Retype, word for word, only the lines from the one with "36=20*1+10*1+5*1+1*1" through the last line of the data below.

Collected data entries
▬▬▬▬▬▬▬▬▬▬

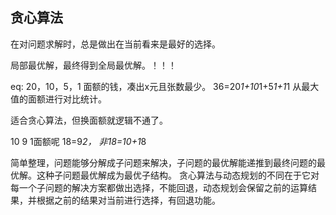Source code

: ## 贪心算法

在对问题求解时，总是做出在当前看来是最好的选择。

局部最优解，最终得到全局最优解。！！！

eq: 20，10，5，1 面额的钱，凑出x元且张数最少。
36=20*1+10*1+5*1+1*1
从最大值的面额进行对比统计。

适合贪心算法，但换面额就逻辑不通了。

10 9 1面额呢
18=9*2， 非18=10+1*8

简单整理，问题能够分解成子问题来解决，子问题的最优解能递推到最终问题的最优解。这种子问题最优解成为最优子结构。
贪心算法与动态规划的不同在于它对每一个子问题的解决方案都做出选择，不能回退，动态规划会保留之前的运算结果，并根据之前的结果对当前进行选择，有回退功能。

▬▬▬▬▬▬▬▬▬▬

▸ **ANSWER TO THIS TASK**
36=20*1+10*1+5*1+1*1
从最大值的面额进行对比统计。

适合贪心算法，但换面额就逻辑不通了。

10 9 1面额呢
18=9*2， 非18=10+1*8

简单整理，问题能够分解成子问题来解决，子问题的最优解能递推到最终问题的最优解。这种子问题最优解成为最优子结构。
贪心算法与动态规划的不同在于它对每一个子问题的解决方案都做出选择，不能回退，动态规划会保留之前的运算结果，并根据之前的结果对当前进行选择，有回退功能。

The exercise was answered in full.